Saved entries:
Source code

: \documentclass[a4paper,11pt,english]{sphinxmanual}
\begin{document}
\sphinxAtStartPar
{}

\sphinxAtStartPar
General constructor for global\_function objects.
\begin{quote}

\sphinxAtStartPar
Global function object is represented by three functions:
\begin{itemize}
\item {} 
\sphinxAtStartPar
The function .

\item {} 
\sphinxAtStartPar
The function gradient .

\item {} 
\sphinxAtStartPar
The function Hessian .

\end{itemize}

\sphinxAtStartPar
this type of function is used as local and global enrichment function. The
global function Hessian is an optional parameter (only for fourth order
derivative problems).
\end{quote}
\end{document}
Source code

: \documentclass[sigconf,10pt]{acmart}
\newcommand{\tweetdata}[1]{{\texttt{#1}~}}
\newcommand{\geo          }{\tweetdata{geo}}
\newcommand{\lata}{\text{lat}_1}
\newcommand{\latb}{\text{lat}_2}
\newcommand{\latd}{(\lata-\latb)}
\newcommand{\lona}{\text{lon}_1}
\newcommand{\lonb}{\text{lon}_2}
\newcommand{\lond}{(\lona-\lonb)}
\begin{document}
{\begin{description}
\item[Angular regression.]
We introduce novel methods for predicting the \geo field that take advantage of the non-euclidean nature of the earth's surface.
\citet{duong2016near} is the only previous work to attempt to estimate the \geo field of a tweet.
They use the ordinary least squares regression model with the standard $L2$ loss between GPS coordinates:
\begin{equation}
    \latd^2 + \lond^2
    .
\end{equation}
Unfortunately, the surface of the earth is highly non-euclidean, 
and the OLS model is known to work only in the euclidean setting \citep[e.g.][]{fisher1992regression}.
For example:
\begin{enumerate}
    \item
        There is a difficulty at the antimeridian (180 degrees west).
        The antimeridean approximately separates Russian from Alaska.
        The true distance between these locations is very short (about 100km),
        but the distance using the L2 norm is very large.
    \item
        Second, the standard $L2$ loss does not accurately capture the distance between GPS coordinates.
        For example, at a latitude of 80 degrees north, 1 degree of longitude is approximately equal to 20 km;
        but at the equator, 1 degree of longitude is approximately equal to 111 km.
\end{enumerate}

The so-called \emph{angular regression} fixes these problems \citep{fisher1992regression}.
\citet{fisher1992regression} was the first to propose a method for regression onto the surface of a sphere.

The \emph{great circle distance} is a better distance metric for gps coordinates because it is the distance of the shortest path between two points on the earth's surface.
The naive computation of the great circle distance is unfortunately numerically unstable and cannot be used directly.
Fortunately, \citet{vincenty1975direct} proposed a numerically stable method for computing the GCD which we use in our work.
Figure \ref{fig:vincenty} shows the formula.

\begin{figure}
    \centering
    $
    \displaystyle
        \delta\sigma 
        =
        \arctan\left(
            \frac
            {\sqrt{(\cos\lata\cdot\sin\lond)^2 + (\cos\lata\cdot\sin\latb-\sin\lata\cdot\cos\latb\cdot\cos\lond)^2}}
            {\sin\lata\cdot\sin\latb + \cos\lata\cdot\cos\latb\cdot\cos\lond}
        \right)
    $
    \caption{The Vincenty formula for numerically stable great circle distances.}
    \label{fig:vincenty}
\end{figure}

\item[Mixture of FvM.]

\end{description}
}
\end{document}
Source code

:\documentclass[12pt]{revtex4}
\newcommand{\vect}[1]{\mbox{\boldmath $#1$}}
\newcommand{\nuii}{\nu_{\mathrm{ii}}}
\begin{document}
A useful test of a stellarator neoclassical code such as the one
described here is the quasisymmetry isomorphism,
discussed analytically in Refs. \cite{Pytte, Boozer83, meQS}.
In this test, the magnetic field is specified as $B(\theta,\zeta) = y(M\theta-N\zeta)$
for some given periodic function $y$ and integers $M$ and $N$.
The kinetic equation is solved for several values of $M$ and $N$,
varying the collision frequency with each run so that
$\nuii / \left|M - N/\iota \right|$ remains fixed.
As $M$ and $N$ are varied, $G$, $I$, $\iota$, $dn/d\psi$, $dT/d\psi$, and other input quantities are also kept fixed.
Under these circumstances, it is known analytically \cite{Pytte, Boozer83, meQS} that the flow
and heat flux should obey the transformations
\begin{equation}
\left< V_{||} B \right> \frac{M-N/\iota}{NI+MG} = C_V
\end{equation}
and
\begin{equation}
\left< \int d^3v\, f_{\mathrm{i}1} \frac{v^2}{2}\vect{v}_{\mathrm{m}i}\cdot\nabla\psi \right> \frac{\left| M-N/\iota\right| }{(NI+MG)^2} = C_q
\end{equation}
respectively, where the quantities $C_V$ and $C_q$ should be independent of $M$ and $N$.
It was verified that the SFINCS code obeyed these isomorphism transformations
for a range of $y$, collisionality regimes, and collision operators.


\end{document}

Task item: All records above must be printed again, exactly.

Response to this task:
Source code

: \documentclass[a4paper,11pt,english]{sphinxmanual}
\begin{document}
\sphinxAtStartPar
{}

\sphinxAtStartPar
General constructor for global\_function objects.
\begin{quote}

\sphinxAtStartPar
Global function object is represented by three functions:
\begin{itemize}
\item {} 
\sphinxAtStartPar
The function .

\item {} 
\sphinxAtStartPar
The function gradient .

\item {} 
\sphinxAtStartPar
The function Hessian .

\end{itemize}

\sphinxAtStartPar
this type of function is used as local and global enrichment function. The
global function Hessian is an optional parameter (only for fourth order
derivative problems).
\end{quote}
\end{document}
Source code

: \documentclass[sigconf,10pt]{acmart}
\newcommand{\tweetdata}[1]{{\texttt{#1}~}}
\newcommand{\geo          }{\tweetdata{geo}}
\newcommand{\lata}{\text{lat}_1}
\newcommand{\latb}{\text{lat}_2}
\newcommand{\latd}{(\lata-\latb)}
\newcommand{\lona}{\text{lon}_1}
\newcommand{\lonb}{\text{lon}_2}
\newcommand{\lond}{(\lona-\lonb)}
\begin{document}
{\begin{description}
\item[Angular regression.]
We introduce novel methods for predicting the \geo field that take advantage of the non-euclidean nature of the earth's surface.
\citet{duong2016near} is the only previous work to attempt to estimate the \geo field of a tweet.
They use the ordinary least squares regression model with the standard $L2$ loss between GPS coordinates:
\begin{equation}
    \latd^2 + \lond^2
    .
\end{equation}
Unfortunately, the surface of the earth is highly non-euclidean, 
and the OLS model is known to work only in the euclidean setting \citep[e.g.][]{fisher1992regression}.
For example:
\begin{enumerate}
    \item
        There is a difficulty at the antimeridian (180 degrees west).
        The antimeridean approximately separates Russian from Alaska.
        The true distance between these locations is very short (about 100km),
        but the distance using the L2 norm is very large.
    \item
        Second, the standard $L2$ loss does not accurately capture the distance between GPS coordinates.
        For example, at a latitude of 80 degrees north, 1 degree of longitude is approximately equal to 20 km;
        but at the equator, 1 degree of longitude is approximately equal to 111 km.
\end{enumerate}

The so-called \emph{angular regression} fixes these problems \citep{fisher1992regression}.
\citet{fisher1992regression} was the first to propose a method for regression onto the surface of a sphere.

The \emph{great circle distance} is a better distance metric for gps coordinates because it is the distance of the shortest path between two points on the earth's surface.
The naive computation of the great circle distance is unfortunately numerically unstable and cannot be used directly.
Fortunately, \citet{vincenty1975direct} proposed a numerically stable method for computing the GCD which we use in our work.
Figure \ref{fig:vincenty} shows the formula.

\begin{figure}
    \centering
    $
    \displaystyle
        \delta\sigma 
        =
        \arctan\left(
            \frac
            {\sqrt{(\cos\lata\cdot\sin\lond)^2 + (\cos\lata\cdot\sin\latb-\sin\lata\cdot\cos\latb\cdot\cos\lond)^2}}
            {\sin\lata\cdot\sin\latb + \cos\lata\cdot\cos\latb\cdot\cos\lond}
        \right)
    $
    \caption{The Vincenty formula for numerically stable great circle distances.}
    \label{fig:vincenty}
\end{figure}

\item[Mixture of FvM.]

\end{description}
}
\end{document}
Source code

:\documentclass[12pt]{revtex4}
\newcommand{\vect}[1]{\mbox{\boldmath $#1$}}
\newcommand{\nuii}{\nu_{\mathrm{ii}}}
\begin{document}
A useful test of a stellarator neoclassical code such as the one
described here is the quasisymmetry isomorphism,
discussed analytically in Refs. \cite{Pytte, Boozer83, meQS}.
In this test, the magnetic field is specified as $B(\theta,\zeta) = y(M\theta-N\zeta)$
for some given periodic function $y$ and integers $M$ and $N$.
The kinetic equation is solved for several values of $M$ and $N$,
varying the collision frequency with each run so that
$\nuii / \left|M - N/\iota \right|$ remains fixed.
As $M$ and $N$ are varied, $G$, $I$, $\iota$, $dn/d\psi$, $dT/d\psi$, and other input quantities are also kept fixed.
Under these circumstances, it is known analytically \cite{Pytte, Boozer83, meQS} that the flow
and heat flux should obey the transformations
\begin{equation}
\left< V_{||} B \right> \frac{M-N/\iota}{NI+MG} = C_V
\end{equation}
and
\begin{equation}
\left< \int d^3v\, f_{\mathrm{i}1} \frac{v^2}{2}\vect{v}_{\mathrm{m}i}\cdot\nabla\psi \right> \frac{\left| M-N/\iota\right| }{(NI+MG)^2} = C_q
\end{equation}
respectively, where the quantities $C_V$ and $C_q$ should be independent of $M$ and $N$.
It was verified that the SFINCS code obeyed these isomorphism transformations
for a range of $y$, collisionality regimes, and collision operators.


\end{document}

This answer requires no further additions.